Kendari – Wali Kota Kendari dr. Hj. Siska Karina Imran melantik dan mengambil sumpah empat Pejabat Pimpinan Tinggi Pratama (JPTP) Eselon II serta 11 pejabat fungsional di lingkungan Pemerintah Kota (Pemkot) Kendari.
Pelantikan ini menjadi sorotan lantaran Wali Kota memberikan arahan menohok terkait penanganan jalan rusak hingga respons pejabat terhadap kritik warga di media sosial.
Prosesi pengambilan sumpah jabatan berdasarkan Keputusan Wali Kota Kendari Nomor 504 Tahun 2026 tersebut berlangsung khidmat di Aula Samaturu Balai Kota Kendari, Senin (20/7/2026).
Adapun empat pejabat Eselon II yang resmi menduduki posisi strategis baru meliputi:
Muhammad Jayadi sebagai Kepala Dinas Pekerjaan Umum dan Penataan Ruang (PUPR)
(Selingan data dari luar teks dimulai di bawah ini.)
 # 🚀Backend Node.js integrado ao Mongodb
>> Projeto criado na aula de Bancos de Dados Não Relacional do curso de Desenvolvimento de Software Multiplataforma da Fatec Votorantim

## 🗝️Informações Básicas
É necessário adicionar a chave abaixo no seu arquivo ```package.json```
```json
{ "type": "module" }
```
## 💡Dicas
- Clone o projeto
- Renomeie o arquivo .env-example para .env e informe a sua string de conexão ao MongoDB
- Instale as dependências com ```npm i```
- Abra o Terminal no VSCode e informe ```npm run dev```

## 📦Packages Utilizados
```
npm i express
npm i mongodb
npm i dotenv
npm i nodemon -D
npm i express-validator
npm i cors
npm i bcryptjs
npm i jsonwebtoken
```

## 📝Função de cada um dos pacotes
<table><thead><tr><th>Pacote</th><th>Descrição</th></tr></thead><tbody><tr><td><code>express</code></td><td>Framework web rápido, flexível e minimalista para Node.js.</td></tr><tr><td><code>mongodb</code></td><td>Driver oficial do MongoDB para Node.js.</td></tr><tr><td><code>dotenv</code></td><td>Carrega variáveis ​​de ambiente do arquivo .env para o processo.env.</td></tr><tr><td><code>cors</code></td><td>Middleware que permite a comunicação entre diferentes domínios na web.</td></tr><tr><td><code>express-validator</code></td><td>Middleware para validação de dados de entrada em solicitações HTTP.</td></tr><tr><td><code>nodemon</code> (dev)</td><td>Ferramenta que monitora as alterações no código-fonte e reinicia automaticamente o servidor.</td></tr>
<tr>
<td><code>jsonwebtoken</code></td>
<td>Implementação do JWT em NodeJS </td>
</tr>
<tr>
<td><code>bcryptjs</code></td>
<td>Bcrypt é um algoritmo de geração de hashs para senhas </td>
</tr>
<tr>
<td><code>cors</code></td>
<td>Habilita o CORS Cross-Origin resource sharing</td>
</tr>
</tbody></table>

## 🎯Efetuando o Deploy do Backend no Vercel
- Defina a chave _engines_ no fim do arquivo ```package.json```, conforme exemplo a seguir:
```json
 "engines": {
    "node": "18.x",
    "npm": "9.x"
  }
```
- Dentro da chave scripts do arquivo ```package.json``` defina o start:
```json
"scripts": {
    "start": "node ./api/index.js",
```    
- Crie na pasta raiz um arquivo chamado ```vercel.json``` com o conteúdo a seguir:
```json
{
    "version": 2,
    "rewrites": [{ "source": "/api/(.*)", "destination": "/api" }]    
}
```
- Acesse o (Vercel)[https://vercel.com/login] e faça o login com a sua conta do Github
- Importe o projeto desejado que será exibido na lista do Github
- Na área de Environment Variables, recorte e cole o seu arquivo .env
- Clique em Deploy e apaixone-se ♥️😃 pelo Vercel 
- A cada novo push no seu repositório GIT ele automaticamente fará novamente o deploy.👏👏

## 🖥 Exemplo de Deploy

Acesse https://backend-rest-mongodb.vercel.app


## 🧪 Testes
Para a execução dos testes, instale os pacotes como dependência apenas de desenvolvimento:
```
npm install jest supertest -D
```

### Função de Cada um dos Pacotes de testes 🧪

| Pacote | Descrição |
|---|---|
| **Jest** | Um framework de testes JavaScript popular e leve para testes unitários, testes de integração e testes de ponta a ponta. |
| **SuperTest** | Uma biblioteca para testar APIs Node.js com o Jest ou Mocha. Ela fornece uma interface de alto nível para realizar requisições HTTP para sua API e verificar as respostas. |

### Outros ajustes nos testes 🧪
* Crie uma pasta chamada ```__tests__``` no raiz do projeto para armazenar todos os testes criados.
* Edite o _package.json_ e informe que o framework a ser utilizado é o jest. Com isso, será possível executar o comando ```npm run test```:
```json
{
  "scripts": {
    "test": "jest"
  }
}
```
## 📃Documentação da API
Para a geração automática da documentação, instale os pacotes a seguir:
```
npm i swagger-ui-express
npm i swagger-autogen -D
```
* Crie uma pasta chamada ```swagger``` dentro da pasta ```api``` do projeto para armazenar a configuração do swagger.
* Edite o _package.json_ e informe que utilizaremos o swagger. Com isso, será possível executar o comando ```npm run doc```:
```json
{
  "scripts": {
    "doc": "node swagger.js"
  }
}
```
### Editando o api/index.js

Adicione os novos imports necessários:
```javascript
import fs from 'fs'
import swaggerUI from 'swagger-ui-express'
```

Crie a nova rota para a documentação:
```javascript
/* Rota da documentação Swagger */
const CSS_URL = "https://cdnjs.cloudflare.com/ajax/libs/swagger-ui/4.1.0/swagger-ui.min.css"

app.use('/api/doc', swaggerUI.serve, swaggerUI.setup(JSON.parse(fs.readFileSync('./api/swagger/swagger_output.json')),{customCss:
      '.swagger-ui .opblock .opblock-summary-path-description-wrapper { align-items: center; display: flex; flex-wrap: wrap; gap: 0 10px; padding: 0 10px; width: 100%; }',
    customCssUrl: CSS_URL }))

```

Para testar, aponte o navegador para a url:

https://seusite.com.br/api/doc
Seko Kaimuddin Haris sebagai Kepala Badan Riset dan Inovasi Daerah (Brida)
Rukmana sebagai Kepala Dinas Perpustakaan dan Kearsipan
La Ode Marvin Nurjan sebagai Kepala Badan Keuangan dan Aset Daerah (BKAD)
Dalam arahannya, Siska menegaskan bahwa rotasi dan pengisian jabatan ini dilakukan murni berdasarkan kebutuhan organisasi, kompetensi, rekam jejak, serta integritas, bukan sebatas formalitas administrasi.
“Pelantikan ini bukan sekadar pergantian jabatan ataupun formalitas administrasi, melainkan amanah yang harus dipertanggungjawabkan baik kepada negara, masyarakat maupun kepada Allah SWT,” tegas Siska.
Siska secara khusus memberikan perhatian dan ‘Warning’ kepada pimpinan Dinas PUPR serta BKAD yang baru dilantik. Menurutnya, dua instansi ini memegang peran krusial dalam pelayanan dasar dan pengelolaan keuangan yang berdampak langsung ke masyarakat.
Ia mengungkapkan akan menerapkan kriteria kerja ketat bagi pimpinan di dua instansi tersebut. Masalah krusial kota seperti perbaikan jalan rusak, pembenahan drainase, penerangan jalan umum (PJU), hingga fleksibilitas pengelolaan anggaran daerah harus mampu dieksekusi secara cepat dan tepat.

“Bersyukurlah karena kesempatan (jabatan Eselon II) ini tidak dimiliki semua orang dari sekitar 5.000 ASN di Pemkot Kendari. Jagalah kepercayaan ini dengan bekerja ikhlas dan penuh integritas,” pesannya.
Menariknya, Orang Nomor Satu di Kota Kendari ini juga mengingatkan seluruh kepala Organisasi Perangkat Daerah (OPD) untuk mengubah cara pandang dalam merespons aduan serta kritik masyarakat di media sosial. Siska meminta para pejabat tidak merespons keluhan warga secara emosional.
“Kalau masyarakat memberi informasi, jangan marah. Justru kita harus berterima kasih karena mereka membantu kita melihat persoalan yang mungkin luput dari perhatian pemerintah,” imbaunya.
Siska mencontohkan, laporan keluhan warga mengenai jalan berlubang hingga lampu jalan padam di media sosial yang diterimanya sering kali langsung ia teruskan ke OPD teknis untuk segera dieksekusi di lapangan.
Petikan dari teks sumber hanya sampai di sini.